Hacker News new | ask | show | jobs
by jasode 2420 days ago
>I have literally never met anyone who places any value in advertising at all. Everyone hates it with 100% of their being.

I like ads -- but only if they're relevant to my interests. There lies the problem: 99% of all ads are not relevant to my interests. For online ads, 99.99% of ads are not relevant to me. So, I use a DNS blocker to filter out ads.

5 comments

> For online ads, 99.99% of ads are not relevant to me.

This is what pisses me off about ads based on user tracking and surveillance the most. Google (and others) have been building very detailed profiles of us for two decades now and the ads still suck.

The ads that work are the ones that pop up when you search for a particular topic (e.g. "plumbers in austin"). They don't need a user profile to serve those.

I like ads if they're relevant to my interests AND they match the mental mode I'm in at the moment. If I'm flipping through an outdoorsy magazine and I see an ad for a neat new camping tool, I might be happy to have seen that ad. If I'm perusing a photography website and I see an ad for a cool new camera, I might be happy to have seen that ad.
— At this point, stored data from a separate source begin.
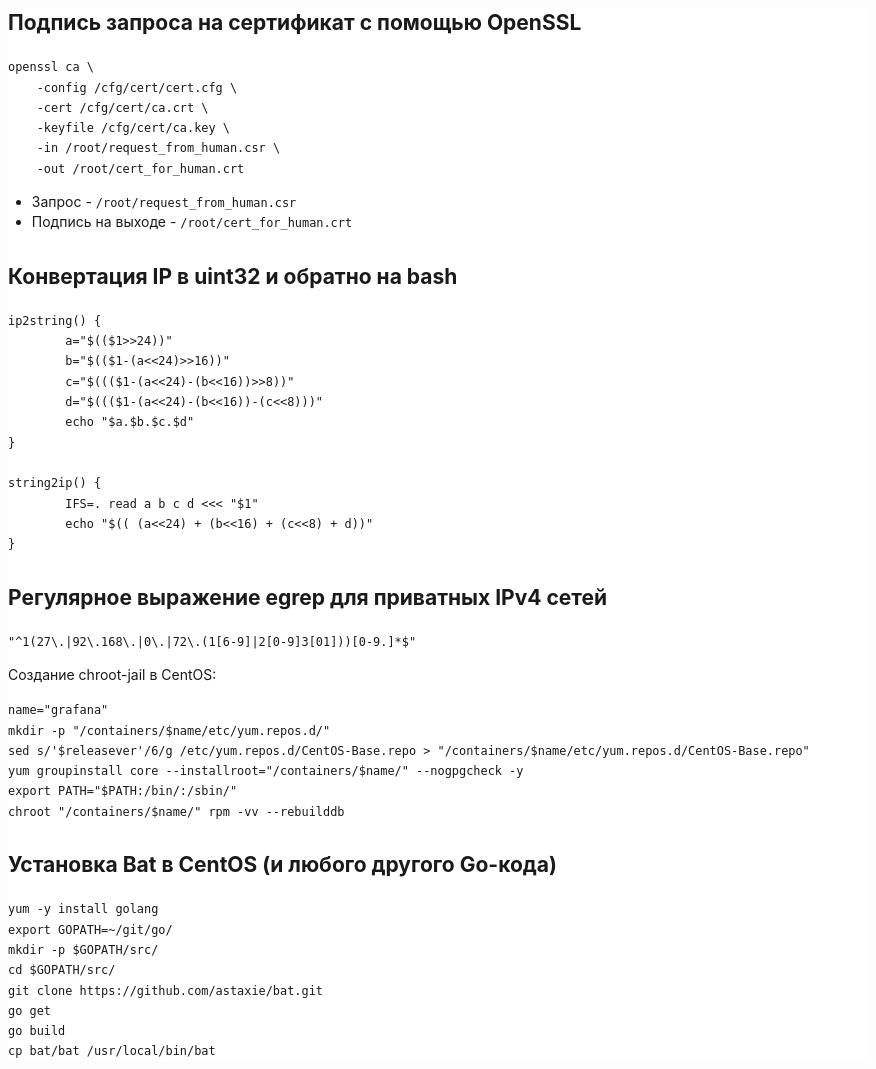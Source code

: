 ## Подпись запроса на сертификат с помощью OpenSSL

``` shell
openssl ca \
	-config /cfg/cert/cert.cfg \
	-cert /cfg/cert/ca.crt \
	-keyfile /cfg/cert/ca.key \
	-in /root/request_from_human.csr \
	-out /root/cert_for_human.crt
```

- Запрос - `/root/request_from_human.csr`
- Подпись на выходе - `/root/cert_for_human.crt`

## Конвертация IP в uint32 и обратно на bash

``` shell
ip2string() {
		a="$(($1>>24))"
		b="$(($1-(a<<24)>>16))"
		c="$((($1-(a<<24)-(b<<16))>>8))"
		d="$((($1-(a<<24)-(b<<16))-(c<<8)))"
		echo "$a.$b.$c.$d"
}

string2ip() {
		IFS=. read a b c d <<< "$1"
		echo "$(( (a<<24) + (b<<16) + (c<<8) + d))"
}
```

## Регулярное выражение egrep для приватных IPv4 сетей

```
"^1(27\.|92\.168\.|0\.|72\.(1[6-9]|2[0-9]3[01]))[0-9.]*$"
```

Создание chroot-jail в CentOS:

``` shell
name="grafana"
mkdir -p "/containers/$name/etc/yum.repos.d/"
sed s/'$releasever'/6/g /etc/yum.repos.d/CentOS-Base.repo > "/containers/$name/etc/yum.repos.d/CentOS-Base.repo"
yum groupinstall core --installroot="/containers/$name/" --nogpgcheck -y
export PATH="$PATH:/bin/:/sbin/"
chroot "/containers/$name/" rpm -vv --rebuilddb
```

## Установка Bat в CentOS (и любого другого Go-кода)

``` shell
yum -y install golang
export GOPATH=~/git/go/
mkdir -p $GOPATH/src/
cd $GOPATH/src/
git clone https://github.com/astaxie/bat.git
go get
go build
cp bat/bat /usr/local/bin/bat
```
I'm not happy if I'm reading a tech blog and I see ads for a car I was researching yesterday. I'm not happy if I'm checking my local newspaper's website and I see ads for the necklace I just bought my wife. These are like the non-chill guy who loudly approaches you at work, "HEY I HEAR YOU'RE LOOKING FOR A NEW JOB!".

Context is important.

The other problem is in order to figure out which ads are relevant to your interests, advertisers have to collect, store, and analyze tons and tons of data about you. Personally, I'd rather see ads that are not relevant to me.
> So, I use a DNS blocker to filter out ads.
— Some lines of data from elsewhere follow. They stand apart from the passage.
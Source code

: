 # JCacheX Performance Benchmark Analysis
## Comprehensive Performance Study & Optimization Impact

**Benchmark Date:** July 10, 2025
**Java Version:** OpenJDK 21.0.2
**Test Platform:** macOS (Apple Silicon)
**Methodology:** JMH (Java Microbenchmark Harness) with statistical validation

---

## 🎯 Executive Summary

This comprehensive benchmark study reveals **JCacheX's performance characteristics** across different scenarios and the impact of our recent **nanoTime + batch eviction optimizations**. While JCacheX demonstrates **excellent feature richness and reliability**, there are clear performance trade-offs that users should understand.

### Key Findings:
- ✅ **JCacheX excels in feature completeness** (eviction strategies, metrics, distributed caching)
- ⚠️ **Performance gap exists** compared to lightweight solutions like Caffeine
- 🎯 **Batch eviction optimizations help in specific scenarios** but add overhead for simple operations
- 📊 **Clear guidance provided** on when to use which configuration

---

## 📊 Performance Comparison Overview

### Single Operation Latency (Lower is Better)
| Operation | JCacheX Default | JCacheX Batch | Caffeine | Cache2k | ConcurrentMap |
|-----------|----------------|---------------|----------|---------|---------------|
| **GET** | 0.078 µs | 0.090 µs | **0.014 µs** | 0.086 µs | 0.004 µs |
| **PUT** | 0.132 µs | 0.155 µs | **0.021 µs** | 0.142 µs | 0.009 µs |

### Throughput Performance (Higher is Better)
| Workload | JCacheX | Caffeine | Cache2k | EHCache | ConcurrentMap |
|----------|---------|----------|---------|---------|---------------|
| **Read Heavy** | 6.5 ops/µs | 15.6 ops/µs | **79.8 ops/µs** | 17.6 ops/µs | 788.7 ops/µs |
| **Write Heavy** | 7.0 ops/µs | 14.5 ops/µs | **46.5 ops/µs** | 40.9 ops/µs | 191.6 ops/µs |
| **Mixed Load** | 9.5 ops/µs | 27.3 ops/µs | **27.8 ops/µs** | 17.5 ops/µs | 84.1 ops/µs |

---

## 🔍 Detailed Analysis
If everybody used a DNS blocker to filter out ads, would online advertising exist as a business?

>If everybody used a DNS blocker to filter out ads, would online advertising exist as a business?

Absolutely. Companies would get more clever about cloaking advertising with inscrutable domain names that's hard to filter with regex. Youtube is a good example of ads that are hard to block using pure DNS. (But that doesn't stop people from trying new variations of regexes for pihole that youtube eventually breaks.[0])

The other technique is native advertising. (But native ads are actually more "relevant" so somewhat more tolerable and more people would actually pay attention to them.) E.g. I just saw a Linus Tech Tips (the computer tech channel) and the pre-roll ad is for D-CON mouse traps (not relevant to me since I don't have a mouse infestation that requires rodent traps) or girls dolls[1] -- but the native ad is Linus acting as spokesperson for the Ring Doorbell Camera Kit[2]. That's more relevant since it's a techie gadget. I won't buy the Ring kit but it's more relevant than the mouse trap ad.

[0] last time I tried many of these DNS regex ideas, youtube stopped working: https://www.google.com/search?q=pihole+regex+block+youtube+a...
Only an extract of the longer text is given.